The UK pension fund Brunel will start “removing companies and investment managers that fail to perform on climate issues”, it announced on 27 January 2020. Brunel handles the investments of 10 local government pension schemes amounting to approximately £30 billion. The fund says that the financial sector “is not fit for purpose” in so far as tackling global warming is concerned and warned that they will expect businesses they invest in to do more.
“Climate change is a rapidly escalating investment issue. We found that the finance sector is part of the problem, when it could and should be part of the solution for addressing climate change”, Mark Mansley, Brunel’s Chief Investment Officer, said. He argued that the financial sector needs to be challenged in terms of how it “prices assets, manages risk, and benchmarks performance”. Brunel’s new policy regarding climate change and investments appears designed to do just that.
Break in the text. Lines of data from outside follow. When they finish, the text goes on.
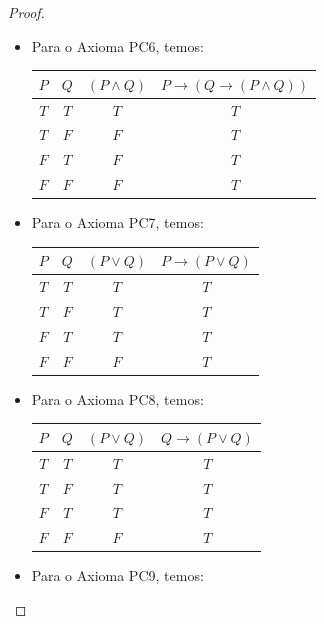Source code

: \begin{proof}
\begin{itemize}
\begin{center}
\begin{tabular}{c|c|c|c}
                $F$ & $F$ & $F$ & $T$
            \end{tabular}
        \end{center}
        \item Para o Axioma PC6, temos:
        \begin{center}
            \begin{tabular}{c|c|c|c}
                $P$ & $Q$ & $(P \land Q)$ & $P \rightarrow (Q \rightarrow (P \land Q))$ \\
                \hline
                $T$ & $T$ & $T$ & $T$ \\
                $T$ & $F$ & $F$ & $T$ \\
                $F$ & $T$ & $F$ & $T$ \\
                $F$ & $F$ & $F$ & $T$
            \end{tabular}
        \end{center}
        \item Para o Axioma PC7, temos:
        \begin{center}
            \begin{tabular}{c|c|c|c}
                $P$ & $Q$ & $(P \lor Q)$ & $P \rightarrow (P \lor Q)$ \\
                \hline
                $T$ & $T$ & $T$ & $T$ \\
                $T$ & $F$ & $T$ & $T$ \\
                $F$ & $T$ & $T$ & $T$ \\
                $F$ & $F$ & $F$ & $T$
            \end{tabular}
        \end{center}
        \item Para o Axioma PC8, temos:
        \begin{center}
            \begin{tabular}{c|c|c|c}
                $P$ & $Q$ & $(P \lor Q)$ & $Q \rightarrow (P \lor Q)$ \\
                \hline
                $T$ & $T$ & $T$ & $T$ \\
                $T$ & $F$ & $T$ & $T$ \\
                $F$ & $T$ & $T$ & $T$ \\
                $F$ & $F$ & $F$ & $T$
            \end{tabular}
        \end{center}
        \item Para o Axioma PC9, temos:
        \begin{center}

\end{center}
\end{itemize}
\end{proof}
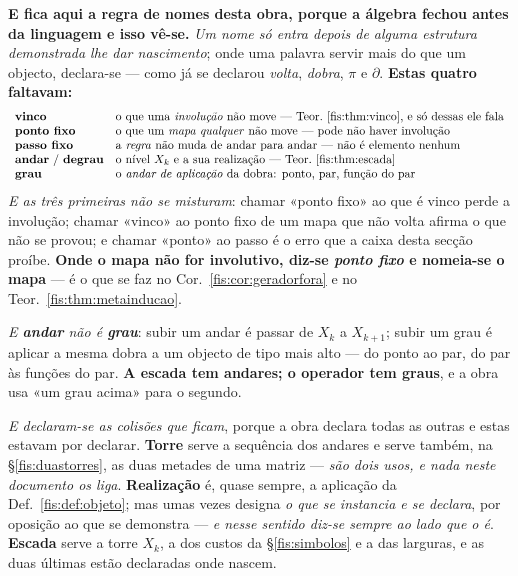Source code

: \documentclass[livro.tex]{subfiles}
\begin{document}
\medskip\noindent\textbf{E fica aqui a regra de nomes desta obra, porque a álgebra
fechou antes da linguagem e isso vê-se.} \emph{Um nome só entra depois de alguma
estrutura demonstrada lhe dar nascimento}; onde uma palavra servir mais do que um
objecto, declara-se --- como já se declarou \emph{volta}, \emph{dobra}, $\pi$ e
$\partial$. \textbf{Estas quatro faltavam:}
\[
\begin{array}{ll}
\textbf{vinco} & \text{o que uma \emph{involução} não move --- Teor.~\ref{fis:thm:vinco}, e só dessas ele fala}\\
\textbf{ponto fixo} & \text{o que um \emph{mapa qualquer} não move --- pode não haver involução}\\
\textbf{passo fixo} & \text{a \emph{regra} não muda de andar para andar --- não é elemento nenhum}\\
\textbf{andar}\ /\ \textbf{degrau} & \text{o nível }X_k\text{ e a sua realização --- Teor.~\ref{fis:thm:escada}}\\
\textbf{grau} & \text{o \emph{andar de aplicação} da dobra: ponto, par, função do par}
\end{array}
\]
\emph{E as três primeiras não se misturam}: chamar «ponto fixo» ao que é vinco
perde a involução; chamar «vinco» ao ponto fixo de um mapa que não volta afirma o
que não se provou; e chamar «ponto» ao passo é o erro que a caixa desta secção
proíbe. \textbf{Onde o mapa não for involutivo, diz-se \emph{ponto fixo} e nomeia-se
o mapa} --- é o que se faz no Cor.~\ref{fis:cor:geradorfora} e no
Teor.~\ref{fis:thm:metainducao}.

\emph{E \textbf{andar} não é \textbf{grau}}: subir um andar é passar de $X_k$ a
$X_{k+1}$; subir um grau é aplicar a mesma dobra a um objecto de tipo mais alto ---
do ponto ao par, do par às funções do par. \textbf{A escada tem andares; o operador
tem graus}, e a obra usa «um grau acima» para o segundo.

\smallskip\noindent\emph{E declaram-se as colisões que ficam}, porque a obra
declara todas as outras e estas estavam por declarar. \textbf{Torre} serve a
sequência dos andares e serve também, na §\ref{fis:duastorres}, as duas metades de
uma matriz --- \emph{são dois usos, e nada neste documento os liga}.
\textbf{Realização} é, quase sempre, a aplicação da Def.~\ref{fis:def:objeto}; mas
umas vezes designa \emph{o que se instancia e se declara}, por oposição ao que se
demonstra --- \emph{e nesse sentido diz-se sempre ao lado que o é}. \textbf{Escada}
serve a torre $X_k$, a dos custos da §\ref{fis:simbolos} e a das larguras, e as
duas últimas estão declaradas onde nascem.
\end{document}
A five-point plan to build a financial system that is fit for a carbon-zero future stems from insights "gained in the course of procuring new asset managers”, says Brunel’s Chief Responsible Investment Officer Faith Ward in a statement released today.
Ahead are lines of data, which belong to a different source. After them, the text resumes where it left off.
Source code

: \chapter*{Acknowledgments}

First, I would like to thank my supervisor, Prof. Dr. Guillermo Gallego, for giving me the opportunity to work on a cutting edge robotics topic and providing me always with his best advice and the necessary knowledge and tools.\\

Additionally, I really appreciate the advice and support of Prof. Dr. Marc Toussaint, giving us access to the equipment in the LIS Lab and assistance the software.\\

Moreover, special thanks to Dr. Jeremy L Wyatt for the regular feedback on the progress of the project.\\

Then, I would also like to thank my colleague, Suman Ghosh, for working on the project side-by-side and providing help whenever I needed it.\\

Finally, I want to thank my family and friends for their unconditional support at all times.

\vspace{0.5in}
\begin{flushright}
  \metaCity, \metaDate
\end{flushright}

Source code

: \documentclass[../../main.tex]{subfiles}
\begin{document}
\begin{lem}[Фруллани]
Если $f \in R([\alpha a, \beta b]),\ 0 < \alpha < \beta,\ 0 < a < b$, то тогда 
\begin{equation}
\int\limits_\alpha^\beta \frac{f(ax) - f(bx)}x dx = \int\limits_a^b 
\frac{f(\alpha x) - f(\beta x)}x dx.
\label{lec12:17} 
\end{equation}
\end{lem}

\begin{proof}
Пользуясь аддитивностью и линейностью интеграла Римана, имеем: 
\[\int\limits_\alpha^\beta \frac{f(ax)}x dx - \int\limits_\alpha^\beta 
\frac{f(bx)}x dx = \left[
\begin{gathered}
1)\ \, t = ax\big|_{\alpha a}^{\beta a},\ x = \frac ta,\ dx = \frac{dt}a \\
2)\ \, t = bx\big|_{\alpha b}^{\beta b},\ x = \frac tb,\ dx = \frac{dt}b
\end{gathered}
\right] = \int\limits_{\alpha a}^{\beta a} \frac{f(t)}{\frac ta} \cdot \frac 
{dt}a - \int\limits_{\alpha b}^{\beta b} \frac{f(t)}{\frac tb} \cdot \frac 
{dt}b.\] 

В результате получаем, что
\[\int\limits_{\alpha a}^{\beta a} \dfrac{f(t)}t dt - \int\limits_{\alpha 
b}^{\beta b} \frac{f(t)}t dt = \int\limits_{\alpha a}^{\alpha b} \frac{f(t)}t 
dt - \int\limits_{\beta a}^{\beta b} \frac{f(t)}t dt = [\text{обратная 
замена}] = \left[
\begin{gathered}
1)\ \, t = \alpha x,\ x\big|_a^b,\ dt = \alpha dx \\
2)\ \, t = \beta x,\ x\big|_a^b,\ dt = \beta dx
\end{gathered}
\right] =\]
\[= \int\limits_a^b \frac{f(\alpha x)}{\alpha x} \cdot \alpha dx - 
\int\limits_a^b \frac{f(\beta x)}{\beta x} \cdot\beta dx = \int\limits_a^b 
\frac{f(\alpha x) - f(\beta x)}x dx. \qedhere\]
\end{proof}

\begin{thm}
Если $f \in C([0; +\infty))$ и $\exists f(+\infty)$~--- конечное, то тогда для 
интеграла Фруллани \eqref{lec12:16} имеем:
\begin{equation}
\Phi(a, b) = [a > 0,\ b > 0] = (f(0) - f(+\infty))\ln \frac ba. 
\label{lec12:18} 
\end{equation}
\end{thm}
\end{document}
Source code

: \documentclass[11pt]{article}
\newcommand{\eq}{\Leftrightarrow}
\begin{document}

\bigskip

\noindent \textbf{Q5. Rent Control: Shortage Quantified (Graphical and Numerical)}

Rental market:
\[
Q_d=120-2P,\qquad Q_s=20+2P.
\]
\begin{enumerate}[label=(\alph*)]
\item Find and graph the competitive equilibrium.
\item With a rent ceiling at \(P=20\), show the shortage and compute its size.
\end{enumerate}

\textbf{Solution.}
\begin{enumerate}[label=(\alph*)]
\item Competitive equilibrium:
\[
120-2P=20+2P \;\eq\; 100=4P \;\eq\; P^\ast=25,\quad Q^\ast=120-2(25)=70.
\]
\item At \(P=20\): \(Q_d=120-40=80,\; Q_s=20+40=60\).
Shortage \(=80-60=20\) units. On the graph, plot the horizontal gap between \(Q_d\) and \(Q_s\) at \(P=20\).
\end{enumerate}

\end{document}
Between now and 2022, all of Brunel's key investments must start aligning their emissions with the benchmarks set by the Paris Agreement on climate change. Ward warns that companies and investment managers which fail to perform as expected will “face the threat of votes against the re-appointment of Board members" or even "being removed from Brunel’s portfolios” altogether - after Brunel reviews the implementation of its policies in 2022.
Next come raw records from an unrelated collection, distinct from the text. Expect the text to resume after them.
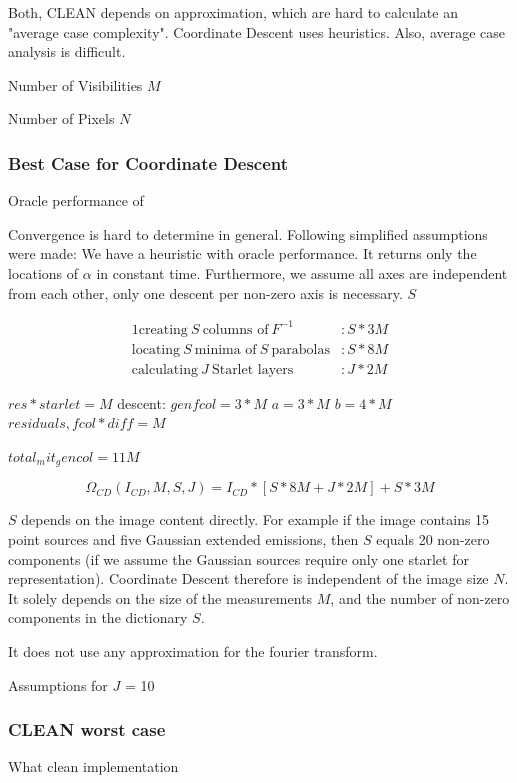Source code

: Both, CLEAN depends on approximation, which are hard to calculate an "average case complexity". 
Coordinate Descent uses heuristics. Also, average case analysis is difficult. 

Number of Visibilities $M$

Number of Pixels $N$

\subsubsection{Best Case for Coordinate Descent}
Oracle performance of 

Convergence is hard to determine in general. Following simplified assumptions were made: We have a heuristic with oracle performance. It returns only the locations of $\alpha$ in constant time. Furthermore, we assume all axes are independent from each other, only one descent per non-zero axis is necessary.
$S$

\begin{alignat*}{1}
	\text{creating} \:S\: \text{columns of}\: F^{-1} &: S*3M\\
	\text{locating} \:S\: \text{minima of} \:S\: \text{parabolas} &: S*8M\\
	\text{calculating} \:J\: \text{Starlet layers} &: J * 2M
\end{alignat*}


$res * starlet = M$
descent:
$gen fcol = 3*M$
$a = 3 * M$
$b = 4 * M$
$residuals, fcol*diff =  M$

$total_mit_gencol = 11M$

\begin{equation}\label{results:cd:omega}
	\Omega_{CD}(I_{CD}, M, S, J) = I_{CD} * [S * 8M + J * 2M] + S*3M
\end{equation}

$S$ depends on the image content directly. For example if the image contains 15 point sources and five Gaussian extended emissions, then $S$ equals 20 non-zero components (if we assume the Gaussian sources require only one starlet for representation). Coordinate Descent therefore is independent of the image size $N$. It solely depends on the size of the measurements $M$, and the number of non-zero components in the dictionary $S$. 

It does not use any approximation for the fourier transform.

Assumptions for $J$ = 10

\subsubsection{CLEAN worst case}
What clean implementation

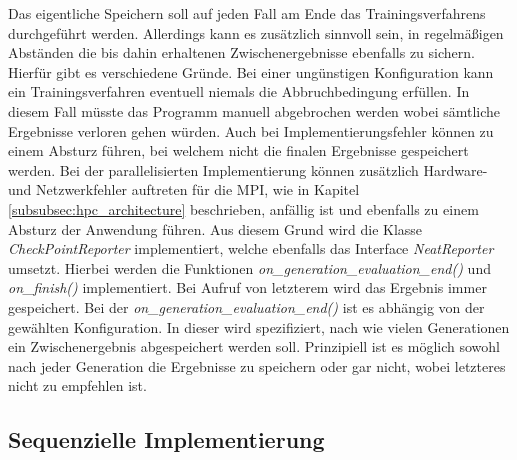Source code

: Das eigentliche Speichern soll auf jeden Fall am Ende das Trainingsverfahrens durchgeführt werden. Allerdings kann es zusätzlich sinnvoll sein, in regelmäßigen Abständen die bis dahin erhaltenen Zwischenergebnisse ebenfalls zu sichern. Hierfür gibt es verschiedene Gründe. Bei einer ungünstigen Konfiguration kann ein Trainingsverfahren eventuell niemals die Abbruchbedingung erfüllen. In diesem Fall müsste das Programm manuell abgebrochen werden wobei sämtliche Ergebnisse verloren gehen würden. Auch bei Implementierungsfehler können zu einem Absturz führen, bei welchem nicht die finalen Ergebnisse gespeichert werden. Bei der parallelisierten Implementierung können zusätzlich Hardware- und Netzwerkfehler auftreten für die \ac{MPI}, wie in Kapitel \ref{subsubsec:hpc_architecture} beschrieben, anfällig ist und ebenfalls zu einem Absturz der Anwendung führen. Aus diesem Grund wird die Klasse \emph{CheckPointReporter} implementiert, welche ebenfalls das Interface \emph{NeatReporter} umsetzt. Hierbei werden die Funktionen \emph{on\_generation\_evaluation\_end()} und \emph{on\_finish()} implementiert. Bei Aufruf von letzterem wird das Ergebnis immer gespeichert. Bei der \emph{on\_generation\_evaluation\_end()} ist es abhängig von der gewählten Konfiguration. In dieser wird spezifiziert, nach wie vielen Generationen ein Zwischenergebnis abgespeichert werden soll. Prinzipiell ist es möglich sowohl nach jeder Generation die Ergebnisse zu speichern oder gar nicht, wobei letzteres nicht zu empfehlen ist.

\subsection{Sequenzielle Implementierung}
The key objective of this policy is to fundamentally restructure the investment climate to ensure that it is “fit for purpose for a world where temperature rise needs to be kept to well below 2°C compared to pre-industrial levels”. Brunel's website says.
The Morningstar investment firm reports that climate change was "centre stage" for investors in 2019, resulting in a whopping 32% return for those firms with "sustainable investment mandates". The strongest funds with sustainable investment mandates include Pictet Global Environmental Opportunities, Schroder Global Cities RE, and Liontrust UK Ethical, which have produced returns for investors of 31.9%, 29.3% and 28.3% respectively. In 2019, 88 investors holding almost US$10 trillion in assets targeted 707 businesses "across 46 counties for not reporting their climate change, water security and deforestation data", according to the Carbon Disclosure Project (CPD). Just 100 corporations are responsible for 71% of all greenhouse gas emissions that drive global warming and climate change, the CPD said in a 2017 report.